Parecía una buena idea: como Ucrania no puede acoger el Festival de Eurovisión por la guerra, vetamos a Rusia por segundo año, pero nos vamos con Israel de fiesta a Reino Unido para que canten cancioncillas de paz mientras siguen a lo suyo en Gaza. Pero Eurovisión es caro, así que la BBC ideó un bonito escenario, tampoco en un sitio muy grande, para hacer un festival de trámite, que andaban liados con el spin off de Carlos y Diana. Este año, el nivel a concurso ha sido bajísimo, pero no es culpa (solo) de los británicos (quedaron penúltimos), sino de los países que, por despiste o dedazo, mandaron canciones de un nivel bajísimo, aunque tampoco ayudó que montaran para pasar el rato previo a la entrega de votos una verbena con participantes que no ganaron el año pasado. Aquello parecía el Qué tiempo tan feliz de la Campos con los descartados de OT versionando canciones famosas de otros.

Eurovisión tiene que darle un meneo a su fórmula, porque desde que hay redes sociales todo se filtra y no hay lugar para la sorpresa al verlo en directo: nos sabemos las canciones, las actuaciones, el vestuario, la realización… No solo se cuelgan días antes en Youtube y las vemos sin cambio alguno en las semifinales y en la final, es que además son un calco exacto de la actuación que ganó en el proceso de selección de cada país pero hecha a peor, como ocurrió con Suecia, la ganadora, que montó ese eurodrama a cuenta de que la plataforma que Loreen necesitaba usar en el escenario británico era más pequeña y cutre que la empleada en el Melodifestivalen, e igual que ocurrió con el plano cenital que no le podían dar a la actuación de TVE en su empeño de replicar el Benidorm Fest. Y cuando Eurovisión se convierte en ese lugar en el que tienes que reducir tus sueños para ajustarlos a un montaje más sencillito, mal vamos, porque hasta hace nada era todo lo contrario: el gran acontecimiento musical y televisivo donde la realización, los medios técnicos y el escenario eran rompedores, grandiosos e insuperables, y todo estaba milimétricamente medido para evitar tiempos muertos (y hubo muchos). Si acaso, solo ellos se podían superar cada año, pero este año, en el que el país anfitrión estaba de prestado, se ha notado más. 

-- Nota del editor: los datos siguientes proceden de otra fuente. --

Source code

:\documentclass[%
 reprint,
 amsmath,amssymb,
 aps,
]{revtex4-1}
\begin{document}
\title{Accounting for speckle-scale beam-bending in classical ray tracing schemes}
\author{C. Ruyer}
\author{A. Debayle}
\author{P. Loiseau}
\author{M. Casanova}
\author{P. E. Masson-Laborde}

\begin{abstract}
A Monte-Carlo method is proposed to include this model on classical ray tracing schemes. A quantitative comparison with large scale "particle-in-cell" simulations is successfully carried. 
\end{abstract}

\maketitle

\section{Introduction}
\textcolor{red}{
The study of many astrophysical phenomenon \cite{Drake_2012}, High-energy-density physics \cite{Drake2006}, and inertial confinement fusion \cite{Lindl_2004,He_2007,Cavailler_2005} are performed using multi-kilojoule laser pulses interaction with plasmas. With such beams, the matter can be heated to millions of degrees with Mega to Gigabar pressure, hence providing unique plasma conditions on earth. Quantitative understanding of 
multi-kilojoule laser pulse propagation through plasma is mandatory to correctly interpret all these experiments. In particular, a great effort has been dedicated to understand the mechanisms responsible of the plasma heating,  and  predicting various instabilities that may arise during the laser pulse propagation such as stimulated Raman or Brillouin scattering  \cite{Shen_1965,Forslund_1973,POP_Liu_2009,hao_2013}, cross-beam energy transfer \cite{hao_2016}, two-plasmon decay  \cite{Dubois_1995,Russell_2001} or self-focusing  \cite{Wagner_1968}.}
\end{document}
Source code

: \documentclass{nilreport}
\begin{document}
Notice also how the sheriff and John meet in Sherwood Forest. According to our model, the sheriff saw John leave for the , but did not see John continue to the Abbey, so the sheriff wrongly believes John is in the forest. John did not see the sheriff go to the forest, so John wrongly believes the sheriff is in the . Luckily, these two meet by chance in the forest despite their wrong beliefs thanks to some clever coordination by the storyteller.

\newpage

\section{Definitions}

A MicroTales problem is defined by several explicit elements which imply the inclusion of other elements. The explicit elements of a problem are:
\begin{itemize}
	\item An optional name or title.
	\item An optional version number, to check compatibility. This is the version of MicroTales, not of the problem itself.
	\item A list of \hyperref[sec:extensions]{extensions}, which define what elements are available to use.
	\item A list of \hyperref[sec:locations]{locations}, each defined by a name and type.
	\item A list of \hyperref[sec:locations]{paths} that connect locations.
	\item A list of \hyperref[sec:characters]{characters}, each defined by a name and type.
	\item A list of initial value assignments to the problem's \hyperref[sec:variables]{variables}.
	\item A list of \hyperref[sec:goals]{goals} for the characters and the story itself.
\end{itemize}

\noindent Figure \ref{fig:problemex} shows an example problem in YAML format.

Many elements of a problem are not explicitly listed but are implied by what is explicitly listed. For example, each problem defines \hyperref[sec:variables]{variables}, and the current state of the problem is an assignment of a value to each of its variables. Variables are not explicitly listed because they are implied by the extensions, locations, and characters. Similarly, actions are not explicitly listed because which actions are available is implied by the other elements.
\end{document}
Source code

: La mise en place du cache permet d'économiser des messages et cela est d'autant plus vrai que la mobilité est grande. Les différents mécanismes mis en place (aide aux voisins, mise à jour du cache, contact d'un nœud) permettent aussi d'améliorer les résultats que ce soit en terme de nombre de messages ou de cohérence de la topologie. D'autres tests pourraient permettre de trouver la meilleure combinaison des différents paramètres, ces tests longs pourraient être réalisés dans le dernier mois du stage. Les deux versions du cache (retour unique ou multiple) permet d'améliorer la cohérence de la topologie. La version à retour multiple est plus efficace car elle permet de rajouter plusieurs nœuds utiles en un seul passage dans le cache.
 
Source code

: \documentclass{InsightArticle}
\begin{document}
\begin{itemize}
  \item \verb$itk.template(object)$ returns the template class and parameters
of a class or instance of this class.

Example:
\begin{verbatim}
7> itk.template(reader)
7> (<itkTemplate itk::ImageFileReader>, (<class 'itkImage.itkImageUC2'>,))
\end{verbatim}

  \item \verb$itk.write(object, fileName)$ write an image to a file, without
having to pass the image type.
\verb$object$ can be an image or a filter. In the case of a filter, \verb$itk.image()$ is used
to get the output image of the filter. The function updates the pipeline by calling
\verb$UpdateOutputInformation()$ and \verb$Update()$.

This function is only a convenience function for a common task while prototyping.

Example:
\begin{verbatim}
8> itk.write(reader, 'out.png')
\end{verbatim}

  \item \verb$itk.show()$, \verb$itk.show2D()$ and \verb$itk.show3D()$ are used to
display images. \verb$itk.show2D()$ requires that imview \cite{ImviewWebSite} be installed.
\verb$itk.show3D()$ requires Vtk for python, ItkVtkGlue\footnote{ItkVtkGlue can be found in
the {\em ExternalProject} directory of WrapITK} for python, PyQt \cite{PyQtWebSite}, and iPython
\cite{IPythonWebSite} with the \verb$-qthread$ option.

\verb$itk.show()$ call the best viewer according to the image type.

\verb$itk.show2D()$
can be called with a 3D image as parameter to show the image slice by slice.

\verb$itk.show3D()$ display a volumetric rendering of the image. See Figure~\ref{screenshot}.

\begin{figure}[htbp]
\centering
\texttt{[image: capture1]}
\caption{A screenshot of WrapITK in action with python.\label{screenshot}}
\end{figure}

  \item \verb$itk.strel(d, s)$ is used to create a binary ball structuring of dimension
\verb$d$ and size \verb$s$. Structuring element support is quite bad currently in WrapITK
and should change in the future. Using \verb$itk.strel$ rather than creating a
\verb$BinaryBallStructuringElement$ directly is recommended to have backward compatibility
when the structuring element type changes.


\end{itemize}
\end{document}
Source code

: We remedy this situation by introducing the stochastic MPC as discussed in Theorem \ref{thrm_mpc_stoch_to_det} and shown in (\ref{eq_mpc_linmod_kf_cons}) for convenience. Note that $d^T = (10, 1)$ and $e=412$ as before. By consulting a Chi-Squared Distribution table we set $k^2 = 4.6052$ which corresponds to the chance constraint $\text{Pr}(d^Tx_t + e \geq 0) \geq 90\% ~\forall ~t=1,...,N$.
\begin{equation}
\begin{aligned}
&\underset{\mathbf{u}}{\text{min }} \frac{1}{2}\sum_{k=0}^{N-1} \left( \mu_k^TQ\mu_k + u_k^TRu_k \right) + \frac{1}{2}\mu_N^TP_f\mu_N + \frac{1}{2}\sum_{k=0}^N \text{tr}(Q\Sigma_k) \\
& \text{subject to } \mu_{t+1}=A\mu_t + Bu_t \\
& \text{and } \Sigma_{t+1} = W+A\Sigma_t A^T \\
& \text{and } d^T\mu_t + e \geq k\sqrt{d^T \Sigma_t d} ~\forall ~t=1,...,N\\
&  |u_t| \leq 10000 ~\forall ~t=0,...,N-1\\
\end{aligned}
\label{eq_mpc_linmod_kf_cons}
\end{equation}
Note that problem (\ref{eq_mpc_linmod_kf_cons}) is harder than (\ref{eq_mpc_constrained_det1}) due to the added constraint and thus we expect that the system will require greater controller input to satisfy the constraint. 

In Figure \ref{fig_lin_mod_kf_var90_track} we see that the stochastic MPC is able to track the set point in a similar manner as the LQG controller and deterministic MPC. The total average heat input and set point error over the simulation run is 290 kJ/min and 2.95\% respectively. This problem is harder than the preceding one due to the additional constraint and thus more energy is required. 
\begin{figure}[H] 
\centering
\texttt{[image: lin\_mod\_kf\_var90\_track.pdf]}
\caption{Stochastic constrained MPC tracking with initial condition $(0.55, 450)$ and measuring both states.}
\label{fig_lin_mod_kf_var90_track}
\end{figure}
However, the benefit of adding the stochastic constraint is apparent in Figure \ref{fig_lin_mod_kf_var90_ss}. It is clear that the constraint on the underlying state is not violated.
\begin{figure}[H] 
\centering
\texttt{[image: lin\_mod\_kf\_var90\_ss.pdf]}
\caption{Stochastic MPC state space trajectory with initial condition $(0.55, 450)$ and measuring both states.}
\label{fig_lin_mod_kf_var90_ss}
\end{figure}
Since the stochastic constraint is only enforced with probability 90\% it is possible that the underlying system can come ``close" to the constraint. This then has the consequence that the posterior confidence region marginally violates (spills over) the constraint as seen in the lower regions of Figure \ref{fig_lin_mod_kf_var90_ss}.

Del otro lado, está el síndrome del comentarista con incontinencia verbal del que se han contagiado ya Julia Varela y Tony Aguilar (que hasta soltó una cuñita de Los 40, emulando a Ramón García en sus tiempos de Punto Radio). Los comentaristas de TVE pisaron con su charleta la canción de Kalush Orchestra, los ucranianos ganadores del pasado año, encargados de abrir el espectáculo, porque les parece más interesante que escuchemos sus tópicos que las canciones. Unos días antes, en la semifinal, siguieron hablando mientras saltaba la careta de salida de Eurovisión que indica que ha terminado el espectáculo y toca otra cosa.

Al final, ya saben, España firmó un mediocre puesto 17 (de 26) con la actuación de Blanca Paloma que, excepto los eurofans, nadie había vuelto a escuchar desde que la eligieron en el Bfest al ser reemplazada en las radios e incluso en la propia TVE (Días de tele, La matemática del espejo…) por Nochentera de Vicco. Si un tema no triunfa en España, ¿por qué iba a gustar en Europa? Así que TVE perdió 2 millones de espectadores en la final de Eurovisión y Blanca Paloma consiguió solo 5 puntos del televoto, prueba evidente de que, de haber tenido que pasar por la semifinal (donde solo había televoto), hubiera sido descartada sin llegar a actuar siquiera en la final del sábado.